Druyan had never stepped foot in Keverne, till her grandsire’s funeral assembled her extended family there, and her uncle’s unexpected accession to the ducal authority kept them there weeks past the few days they had planned. Lastborn of her father Ronan’s eight children by a succession of three wives, she had in fact never been from home before, and as home—Glasgerion—was land that sloped gently toward the sea pastures leagues away, Druyan had never beheld a lofty cliff, either. Pent too many days within stone walls by interminable ceremonies, she seized the chance to escape and explore.
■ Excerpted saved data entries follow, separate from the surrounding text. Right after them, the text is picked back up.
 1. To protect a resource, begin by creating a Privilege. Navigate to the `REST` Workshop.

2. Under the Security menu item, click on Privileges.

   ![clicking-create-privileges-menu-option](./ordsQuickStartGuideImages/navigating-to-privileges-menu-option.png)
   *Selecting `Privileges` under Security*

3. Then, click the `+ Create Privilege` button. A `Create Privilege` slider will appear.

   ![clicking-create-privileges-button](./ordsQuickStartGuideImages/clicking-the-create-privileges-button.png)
Though her untiny feet were firmly upon the ground, Druyan felt that she walked high in the air, for there were noisy seabirds wheeling all about, and those on her right hand were actually below her, flying over the white boiling of the sea. She knew the ground was solid under her sturdy boots—yet she could feel the beat of the waves through it, a curious sensation indeed, like a great heartbeat of the cliff.
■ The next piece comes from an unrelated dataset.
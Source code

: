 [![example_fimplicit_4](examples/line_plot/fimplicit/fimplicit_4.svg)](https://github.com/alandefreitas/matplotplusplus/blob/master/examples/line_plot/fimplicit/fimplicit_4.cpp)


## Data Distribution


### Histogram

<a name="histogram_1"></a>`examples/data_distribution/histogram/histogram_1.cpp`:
The air moved about her like a sea itself, teasing her heavy skirts, tugging and plucking at her foxy hair till it slipped free of its plaits and danced about her. Some of the escaped hair got into her mouth, and Druyan scooped it away, then turned so the wind could scrub her face and banner her hair out behind her. The sea breeze pressed against her like a great salty cat, the plaintive mewing of the gulls its wheedling voice.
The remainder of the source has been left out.